- _ACTION ITEM_
Return the whole listing, keeping every character the same.

- _DATA FOR THE TASK_
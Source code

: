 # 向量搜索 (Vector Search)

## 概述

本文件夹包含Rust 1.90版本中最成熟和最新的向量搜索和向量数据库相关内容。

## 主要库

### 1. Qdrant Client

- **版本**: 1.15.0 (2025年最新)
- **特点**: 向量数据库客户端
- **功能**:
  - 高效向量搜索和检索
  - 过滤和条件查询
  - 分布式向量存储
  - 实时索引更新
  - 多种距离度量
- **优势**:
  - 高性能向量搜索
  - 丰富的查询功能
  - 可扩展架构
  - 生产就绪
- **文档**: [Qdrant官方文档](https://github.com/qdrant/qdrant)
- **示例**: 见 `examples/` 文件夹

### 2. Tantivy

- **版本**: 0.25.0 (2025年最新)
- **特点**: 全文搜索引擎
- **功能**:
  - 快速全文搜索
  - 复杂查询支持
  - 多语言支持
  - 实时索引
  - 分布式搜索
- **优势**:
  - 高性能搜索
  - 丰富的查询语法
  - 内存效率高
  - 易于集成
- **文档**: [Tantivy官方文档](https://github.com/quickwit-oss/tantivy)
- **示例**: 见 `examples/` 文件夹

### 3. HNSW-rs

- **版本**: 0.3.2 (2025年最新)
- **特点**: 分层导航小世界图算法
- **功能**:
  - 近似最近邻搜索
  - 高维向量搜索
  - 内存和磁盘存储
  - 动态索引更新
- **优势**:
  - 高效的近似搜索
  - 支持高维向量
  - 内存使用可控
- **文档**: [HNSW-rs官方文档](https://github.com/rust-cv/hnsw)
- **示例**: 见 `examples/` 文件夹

- _RESPONSE AREA_
Source code

: # 向量搜索 (Vector Search)

## 概述

本文件夹包含Rust 1.90版本中最成熟和最新的向量搜索和向量数据库相关内容。

## 主要库

### 1. Qdrant Client

- **版本**: 1.15.0 (2025年最新)
- **特点**: 向量数据库客户端
- **功能**:
  - 高效向量搜索和检索
  - 过滤和条件查询
  - 分布式向量存储
  - 实时索引更新
  - 多种距离度量
- **优势**:
  - 高性能向量搜索
  - 丰富的查询功能
  - 可扩展架构
  - 生产就绪
- **文档**: [Qdrant官方文档](https://github.com/qdrant/qdrant)
- **示例**: 见 `examples/` 文件夹

### 2. Tantivy

- **版本**: 0.25.0 (2025年最新)
- **特点**: 全文搜索引擎
- **功能**:
  - 快速全文搜索
  - 复杂查询支持
  - 多语言支持
  - 实时索引
  - 分布式搜索
- **优势**:
  - 高性能搜索
  - 丰富的查询语法
  - 内存效率高
  - 易于集成
- **文档**: [Tantivy官方文档](https://github.com/quickwit-oss/tantivy)
- **示例**: 见 `examples/` 文件夹

### 3. HNSW-rs

- **版本**: 0.3.2 (2025年最新)
- **特点**: 分层导航小世界图算法
- **功能**:
  - 近似最近邻搜索
  - 高维向量搜索
  - 内存和磁盘存储
  - 动态索引更新
- **优势**:
  - 高效的近似搜索
  - 支持高维向量
  - 内存使用可控
- **文档**: [HNSW-rs官方文档](https://github.com/rust-cv/hnsw)
- **示例**: 见 `examples/` 文件夹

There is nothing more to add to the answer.